(Collected data)
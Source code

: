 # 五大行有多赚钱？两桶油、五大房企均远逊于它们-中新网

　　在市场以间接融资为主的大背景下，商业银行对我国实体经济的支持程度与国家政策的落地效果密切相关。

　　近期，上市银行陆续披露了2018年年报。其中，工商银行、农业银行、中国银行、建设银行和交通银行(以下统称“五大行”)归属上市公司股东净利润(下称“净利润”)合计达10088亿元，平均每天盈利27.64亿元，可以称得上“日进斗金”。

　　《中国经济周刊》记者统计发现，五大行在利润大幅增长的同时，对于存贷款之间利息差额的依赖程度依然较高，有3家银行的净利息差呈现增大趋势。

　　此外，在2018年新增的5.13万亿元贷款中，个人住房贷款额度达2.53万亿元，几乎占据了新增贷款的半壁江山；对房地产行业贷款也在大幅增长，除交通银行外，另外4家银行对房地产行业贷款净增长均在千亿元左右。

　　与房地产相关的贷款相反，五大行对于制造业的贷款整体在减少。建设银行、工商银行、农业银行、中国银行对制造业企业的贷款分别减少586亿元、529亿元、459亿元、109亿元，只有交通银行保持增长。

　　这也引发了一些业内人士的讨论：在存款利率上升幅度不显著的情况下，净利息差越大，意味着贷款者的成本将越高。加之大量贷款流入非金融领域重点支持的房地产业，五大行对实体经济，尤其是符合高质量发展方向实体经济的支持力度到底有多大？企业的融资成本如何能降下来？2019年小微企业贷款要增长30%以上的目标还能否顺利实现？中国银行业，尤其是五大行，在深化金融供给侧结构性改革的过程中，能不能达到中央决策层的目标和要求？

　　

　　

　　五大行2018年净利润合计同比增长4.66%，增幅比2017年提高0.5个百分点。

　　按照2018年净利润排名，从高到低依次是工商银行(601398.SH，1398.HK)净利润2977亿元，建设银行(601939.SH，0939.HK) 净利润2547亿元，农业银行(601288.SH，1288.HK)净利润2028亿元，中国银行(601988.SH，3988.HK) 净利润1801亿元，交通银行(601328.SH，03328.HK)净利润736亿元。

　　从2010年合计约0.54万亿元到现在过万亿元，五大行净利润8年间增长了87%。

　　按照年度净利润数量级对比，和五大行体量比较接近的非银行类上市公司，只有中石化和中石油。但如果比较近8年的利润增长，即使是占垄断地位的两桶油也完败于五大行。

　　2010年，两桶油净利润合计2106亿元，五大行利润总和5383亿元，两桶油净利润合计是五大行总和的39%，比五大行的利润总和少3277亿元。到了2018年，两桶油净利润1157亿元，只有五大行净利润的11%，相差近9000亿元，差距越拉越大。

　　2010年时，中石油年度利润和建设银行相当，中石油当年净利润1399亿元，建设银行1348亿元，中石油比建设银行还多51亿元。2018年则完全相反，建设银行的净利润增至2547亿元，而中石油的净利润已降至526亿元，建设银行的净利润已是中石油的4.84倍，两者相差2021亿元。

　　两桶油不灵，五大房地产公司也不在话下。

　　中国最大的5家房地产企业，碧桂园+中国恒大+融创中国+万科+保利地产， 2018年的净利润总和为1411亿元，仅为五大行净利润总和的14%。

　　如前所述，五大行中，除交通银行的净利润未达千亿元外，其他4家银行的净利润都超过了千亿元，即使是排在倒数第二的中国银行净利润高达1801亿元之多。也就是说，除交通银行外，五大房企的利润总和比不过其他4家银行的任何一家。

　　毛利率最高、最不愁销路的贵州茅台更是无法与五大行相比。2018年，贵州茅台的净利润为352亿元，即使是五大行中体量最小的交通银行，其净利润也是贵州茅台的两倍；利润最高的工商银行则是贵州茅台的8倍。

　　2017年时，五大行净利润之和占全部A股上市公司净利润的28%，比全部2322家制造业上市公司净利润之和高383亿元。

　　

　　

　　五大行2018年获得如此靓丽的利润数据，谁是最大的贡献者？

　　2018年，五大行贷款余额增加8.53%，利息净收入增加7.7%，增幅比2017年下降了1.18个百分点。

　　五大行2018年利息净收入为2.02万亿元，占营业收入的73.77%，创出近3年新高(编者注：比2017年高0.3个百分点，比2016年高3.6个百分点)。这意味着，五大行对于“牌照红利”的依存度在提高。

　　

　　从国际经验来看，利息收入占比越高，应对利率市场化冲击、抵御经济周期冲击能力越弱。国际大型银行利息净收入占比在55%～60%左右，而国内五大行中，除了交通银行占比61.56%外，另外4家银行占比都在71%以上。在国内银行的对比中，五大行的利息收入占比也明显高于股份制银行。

HOW TO COMPLETE THIS TASK:
Each line of the data above must be restated word for word.

RESULT FOR THIS TASK:
Source code

: # 五大行有多赚钱？两桶油、五大房企均远逊于它们-中新网

　　在市场以间接融资为主的大背景下，商业银行对我国实体经济的支持程度与国家政策的落地效果密切相关。

　　近期，上市银行陆续披露了2018年年报。其中，工商银行、农业银行、中国银行、建设银行和交通银行(以下统称“五大行”)归属上市公司股东净利润(下称“净利润”)合计达10088亿元，平均每天盈利27.64亿元，可以称得上“日进斗金”。

　　《中国经济周刊》记者统计发现，五大行在利润大幅增长的同时，对于存贷款之间利息差额的依赖程度依然较高，有3家银行的净利息差呈现增大趋势。

　　此外，在2018年新增的5.13万亿元贷款中，个人住房贷款额度达2.53万亿元，几乎占据了新增贷款的半壁江山；对房地产行业贷款也在大幅增长，除交通银行外，另外4家银行对房地产行业贷款净增长均在千亿元左右。

　　与房地产相关的贷款相反，五大行对于制造业的贷款整体在减少。建设银行、工商银行、农业银行、中国银行对制造业企业的贷款分别减少586亿元、529亿元、459亿元、109亿元，只有交通银行保持增长。

　　这也引发了一些业内人士的讨论：在存款利率上升幅度不显著的情况下，净利息差越大，意味着贷款者的成本将越高。加之大量贷款流入非金融领域重点支持的房地产业，五大行对实体经济，尤其是符合高质量发展方向实体经济的支持力度到底有多大？企业的融资成本如何能降下来？2019年小微企业贷款要增长30%以上的目标还能否顺利实现？中国银行业，尤其是五大行，在深化金融供给侧结构性改革的过程中，能不能达到中央决策层的目标和要求？

　　

　　

　　五大行2018年净利润合计同比增长4.66%，增幅比2017年提高0.5个百分点。

　　按照2018年净利润排名，从高到低依次是工商银行(601398.SH，1398.HK)净利润2977亿元，建设银行(601939.SH，0939.HK) 净利润2547亿元，农业银行(601288.SH，1288.HK)净利润2028亿元，中国银行(601988.SH，3988.HK) 净利润1801亿元，交通银行(601328.SH，03328.HK)净利润736亿元。

　　从2010年合计约0.54万亿元到现在过万亿元，五大行净利润8年间增长了87%。

　　按照年度净利润数量级对比，和五大行体量比较接近的非银行类上市公司，只有中石化和中石油。但如果比较近8年的利润增长，即使是占垄断地位的两桶油也完败于五大行。

　　2010年，两桶油净利润合计2106亿元，五大行利润总和5383亿元，两桶油净利润合计是五大行总和的39%，比五大行的利润总和少3277亿元。到了2018年，两桶油净利润1157亿元，只有五大行净利润的11%，相差近9000亿元，差距越拉越大。

　　2010年时，中石油年度利润和建设银行相当，中石油当年净利润1399亿元，建设银行1348亿元，中石油比建设银行还多51亿元。2018年则完全相反，建设银行的净利润增至2547亿元，而中石油的净利润已降至526亿元，建设银行的净利润已是中石油的4.84倍，两者相差2021亿元。

　　两桶油不灵，五大房地产公司也不在话下。

　　中国最大的5家房地产企业，碧桂园+中国恒大+融创中国+万科+保利地产， 2018年的净利润总和为1411亿元，仅为五大行净利润总和的14%。

　　如前所述，五大行中，除交通银行的净利润未达千亿元外，其他4家银行的净利润都超过了千亿元，即使是排在倒数第二的中国银行净利润高达1801亿元之多。也就是说，除交通银行外，五大房企的利润总和比不过其他4家银行的任何一家。

　　毛利率最高、最不愁销路的贵州茅台更是无法与五大行相比。2018年，贵州茅台的净利润为352亿元，即使是五大行中体量最小的交通银行，其净利润也是贵州茅台的两倍；利润最高的工商银行则是贵州茅台的8倍。

　　2017年时，五大行净利润之和占全部A股上市公司净利润的28%，比全部2322家制造业上市公司净利润之和高383亿元。

　　

　　

　　五大行2018年获得如此靓丽的利润数据，谁是最大的贡献者？

　　2018年，五大行贷款余额增加8.53%，利息净收入增加7.7%，增幅比2017年下降了1.18个百分点。

　　五大行2018年利息净收入为2.02万亿元，占营业收入的73.77%，创出近3年新高(编者注：比2017年高0.3个百分点，比2016年高3.6个百分点)。这意味着，五大行对于“牌照红利”的依存度在提高。

　　

　　从国际经验来看，利息收入占比越高，应对利率市场化冲击、抵御经济周期冲击能力越弱。国际大型银行利息净收入占比在55%～60%左右，而国内五大行中，除了交通银行占比61.56%外，另外4家银行占比都在71%以上。在国内银行的对比中，五大行的利息收入占比也明显高于股份制银行。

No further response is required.